*** Opening of Records supplied ***
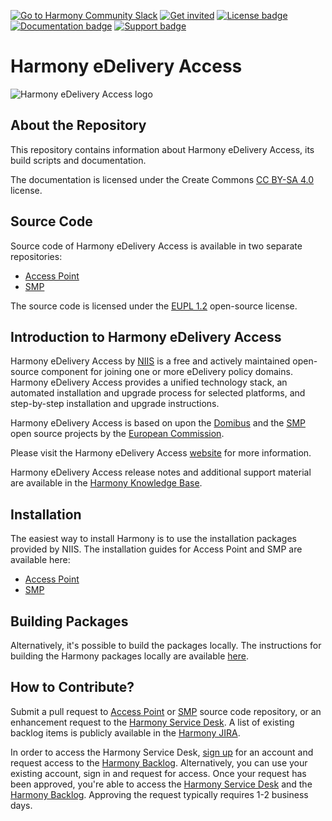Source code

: [![Go to Harmony Community Slack](https://img.shields.io/badge/Go%20to%20Community%20Slack-grey.svg)](https://harmonyedelivery.slack.com/)
[![Get invited](https://img.shields.io/badge/No%20Slack-Get%20invited-green.svg)](https://edelivery.digital/harmony-edelivery-access-community)
[![License badge](https://img.shields.io/badge/license-EUPL-blue.svg)](LICENSE.md)
[![Documentation badge](https://img.shields.io/badge/docs-latest-brightgreen.svg)](doc/)
[![Support badge]( https://img.shields.io/badge/support-sof-yellowgreen.svg)](https://edelivery.digital/contact)

# Harmony eDelivery Access

![Harmony eDelivery Access logo](doc/img/harmony-logo.png)

## About the Repository

This repository contains information about Harmony eDelivery Access, its build scripts and documentation. 

The documentation is licensed under the Create Commons [CC BY-SA 4.0](https://creativecommons.org/licenses/by-sa/4.0/) license.

## Source Code

Source code of Harmony eDelivery Access is available in two separate repositories:

- [Access Point](https://github.com/nordic-institute/harmony-access-point)
- [SMP](https://github.com/nordic-institute/harmony-smp)

The source code is licensed under the [EUPL 1.2](LICENSE.md) open-source license.

## Introduction to Harmony eDelivery Access

Harmony eDelivery Access by [NIIS](https://niis.org) is a free and actively maintained open-source component for joining one or more eDelivery policy domains. Harmony eDelivery Access provides a unified technology stack, an automated installation and upgrade process for selected platforms, and step-by-step installation and upgrade instructions.

Harmony eDelivery Access is based on upon the [Domibus](https://ec.europa.eu/digital-building-blocks/code/projects/EDELIVERY/repos/domibus/) and the [SMP](https://ec.europa.eu/digital-building-blocks/code/projects/EDELIVERY/repos/smp) open source projects by the [European Commission](https://ec.europa.eu/). 
 
Please visit the Harmony eDelivery Access [website](https://edelivery.digital) for more information.

Harmony eDelivery Access release notes and additional support material are available in the [Harmony Knowledge Base](https://edelivery.digital/kb).

## Installation

The easiest way to install Harmony is to use the installation packages provided by NIIS. The installation guides for Access Point and SMP are available here:

- [Access Point](doc/harmony-ap_installation_guide.md)
- [SMP](doc/harmony-smp_installation_guide.md)

## Building Packages

Alternatively, it's possible to build the packages locally. The instructions for building the Harmony packages locally are available [here](BUILD.md).

## How to Contribute?

Submit a pull request to [Access Point](https://github.com/nordic-institute/harmony-access-point) or [SMP](https://github.com/nordic-institute/harmony-smp)
source code repository, or an enhancement request to the [Harmony Service Desk](https://edelivery.digital/sd). A list 
of existing backlog items is publicly available in the [Harmony JIRA](https://nordic-institute.atlassian.net/browse/NEDS). 

In order to access the Harmony Service Desk, [sign up](https://id.atlassian.com/signup) for an account and
request access to the [Harmony Backlog](https://nordic-institute.atlassian.net/jira/software/c/projects/NEDS/boards/3/backlog). 
Alternatively, you can use your existing account, sign in and request for access. Once your request has been approved, you're able 
to access the [Harmony Service Desk](https://edelivery.digital/sd) and the 
[Harmony Backlog](https://nordic-institute.atlassian.net/jira/software/c/projects/NEDS/boards/3/backlog). Approving the 
request typically requires 1-2 business days.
*** Close of Records supplied ***
## Work item:
Copy all the records word for word and keep the pictures out.

## Response to the exercise:
Source code

: [![Go to Harmony Community Slack](https://img.shields.io/badge/Go%20to%20Community%20Slack-grey.svg)](https://harmonyedelivery.slack.com/)
[![Get invited](https://img.shields.io/badge/No%20Slack-Get%20invited-green.svg)](https://edelivery.digital/harmony-edelivery-access-community)
[![License badge](https://img.shields.io/badge/license-EUPL-blue.svg)](LICENSE.md)
[![Documentation badge](https://img.shields.io/badge/docs-latest-brightgreen.svg)](doc/)
[![Support badge]( https://img.shields.io/badge/support-sof-yellowgreen.svg)](https://edelivery.digital/contact)

# Harmony eDelivery Access

![Harmony eDelivery Access logo](doc/img/harmony-logo.png)

## About the Repository

This repository contains information about Harmony eDelivery Access, its build scripts and documentation. 

The documentation is licensed under the Create Commons [CC BY-SA 4.0](https://creativecommons.org/licenses/by-sa/4.0/) license.

## Source Code

Source code of Harmony eDelivery Access is available in two separate repositories:

- [Access Point](https://github.com/nordic-institute/harmony-access-point)
- [SMP](https://github.com/nordic-institute/harmony-smp)

The source code is licensed under the [EUPL 1.2](LICENSE.md) open-source license.

## Introduction to Harmony eDelivery Access

Harmony eDelivery Access by [NIIS](https://niis.org) is a free and actively maintained open-source component for joining one or more eDelivery policy domains. Harmony eDelivery Access provides a unified technology stack, an automated installation and upgrade process for selected platforms, and step-by-step installation and upgrade instructions.

Harmony eDelivery Access is based on upon the [Domibus](https://ec.europa.eu/digital-building-blocks/code/projects/EDELIVERY/repos/domibus/) and the [SMP](https://ec.europa.eu/digital-building-blocks/code/projects/EDELIVERY/repos/smp) open source projects by the [European Commission](https://ec.europa.eu/). 
 
Please visit the Harmony eDelivery Access [website](https://edelivery.digital) for more information.

Harmony eDelivery Access release notes and additional support material are available in the [Harmony Knowledge Base](https://edelivery.digital/kb).

## Installation

The easiest way to install Harmony is to use the installation packages provided by NIIS. The installation guides for Access Point and SMP are available here:

- [Access Point](doc/harmony-ap_installation_guide.md)
- [SMP](doc/harmony-smp_installation_guide.md)

## Building Packages

Alternatively, it's possible to build the packages locally. The instructions for building the Harmony packages locally are available [here](BUILD.md).

## How to Contribute?

Submit a pull request to [Access Point](https://github.com/nordic-institute/harmony-access-point) or [SMP](https://github.com/nordic-institute/harmony-smp)
source code repository, or an enhancement request to the [Harmony Service Desk](https://edelivery.digital/sd). A list 
of existing backlog items is publicly available in the [Harmony JIRA](https://nordic-institute.atlassian.net/browse/NEDS). 

In order to access the Harmony Service Desk, [sign up](https://id.atlassian.com/signup) for an account and
request access to the [Harmony Backlog](https://nordic-institute.atlassian.net/jira/software/c/projects/NEDS/boards/3/backlog). 
Alternatively, you can use your existing account, sign in and request for access. Once your request has been approved, you're able 
to access the [Harmony Service Desk](https://edelivery.digital/sd) and the 
[Harmony Backlog](https://nordic-institute.atlassian.net/jira/software/c/projects/NEDS/boards/3/backlog). Approving the 
request typically requires 1-2 business days.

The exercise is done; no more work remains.